- WHAT YOU WILL DO: Using the string "tripHeadsign" as the key, pull each matching line out of the records below.

[INFORMATION GIVEN]

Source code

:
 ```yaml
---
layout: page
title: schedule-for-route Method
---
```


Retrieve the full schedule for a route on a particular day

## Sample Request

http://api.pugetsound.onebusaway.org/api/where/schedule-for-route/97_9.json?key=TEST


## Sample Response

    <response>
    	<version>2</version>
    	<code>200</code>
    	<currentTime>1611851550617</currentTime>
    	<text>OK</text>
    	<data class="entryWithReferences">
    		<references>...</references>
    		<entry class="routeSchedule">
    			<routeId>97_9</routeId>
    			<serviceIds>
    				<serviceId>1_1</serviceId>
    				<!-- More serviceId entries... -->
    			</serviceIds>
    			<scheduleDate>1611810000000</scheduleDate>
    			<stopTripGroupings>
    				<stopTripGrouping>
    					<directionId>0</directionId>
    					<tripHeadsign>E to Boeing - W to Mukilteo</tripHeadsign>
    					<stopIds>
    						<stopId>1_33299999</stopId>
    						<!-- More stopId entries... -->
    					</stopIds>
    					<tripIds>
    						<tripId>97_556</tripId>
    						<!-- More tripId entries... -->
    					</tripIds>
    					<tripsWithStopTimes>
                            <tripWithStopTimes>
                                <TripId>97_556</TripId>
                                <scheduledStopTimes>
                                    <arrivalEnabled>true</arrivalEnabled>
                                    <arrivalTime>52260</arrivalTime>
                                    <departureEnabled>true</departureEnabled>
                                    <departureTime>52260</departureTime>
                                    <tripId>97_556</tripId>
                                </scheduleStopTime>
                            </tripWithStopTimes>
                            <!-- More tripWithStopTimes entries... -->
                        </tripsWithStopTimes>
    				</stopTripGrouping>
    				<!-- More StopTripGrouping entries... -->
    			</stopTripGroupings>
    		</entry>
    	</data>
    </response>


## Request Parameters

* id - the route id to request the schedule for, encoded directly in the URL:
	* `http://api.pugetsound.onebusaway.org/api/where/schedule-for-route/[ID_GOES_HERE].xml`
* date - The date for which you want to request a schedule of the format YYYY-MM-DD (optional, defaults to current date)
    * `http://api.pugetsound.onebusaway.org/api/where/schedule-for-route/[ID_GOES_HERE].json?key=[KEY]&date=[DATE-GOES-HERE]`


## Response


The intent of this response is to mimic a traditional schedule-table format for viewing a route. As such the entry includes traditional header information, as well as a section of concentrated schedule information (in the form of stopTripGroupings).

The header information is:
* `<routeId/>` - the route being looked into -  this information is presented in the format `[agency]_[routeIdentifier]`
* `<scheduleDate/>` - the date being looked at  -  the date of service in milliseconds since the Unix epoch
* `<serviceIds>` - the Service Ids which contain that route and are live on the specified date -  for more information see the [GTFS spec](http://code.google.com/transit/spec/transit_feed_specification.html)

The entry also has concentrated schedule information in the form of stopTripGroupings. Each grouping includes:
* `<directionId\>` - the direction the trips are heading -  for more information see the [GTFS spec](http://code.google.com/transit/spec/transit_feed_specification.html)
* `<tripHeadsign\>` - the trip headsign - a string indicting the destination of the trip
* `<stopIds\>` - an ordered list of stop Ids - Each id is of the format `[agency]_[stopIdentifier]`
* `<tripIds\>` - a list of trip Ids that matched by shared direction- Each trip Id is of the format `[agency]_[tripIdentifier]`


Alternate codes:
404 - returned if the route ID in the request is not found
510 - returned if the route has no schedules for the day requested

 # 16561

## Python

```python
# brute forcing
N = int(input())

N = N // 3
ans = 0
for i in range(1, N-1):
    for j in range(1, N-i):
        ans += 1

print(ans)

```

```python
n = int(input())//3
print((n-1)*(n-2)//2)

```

[/INFORMATION GIVEN]

- RESULT:
    					<tripHeadsign>E to Boeing - W to Mukilteo</tripHeadsign>
* `<tripHeadsign\>` - the trip headsign - a string indicting the destination of the trip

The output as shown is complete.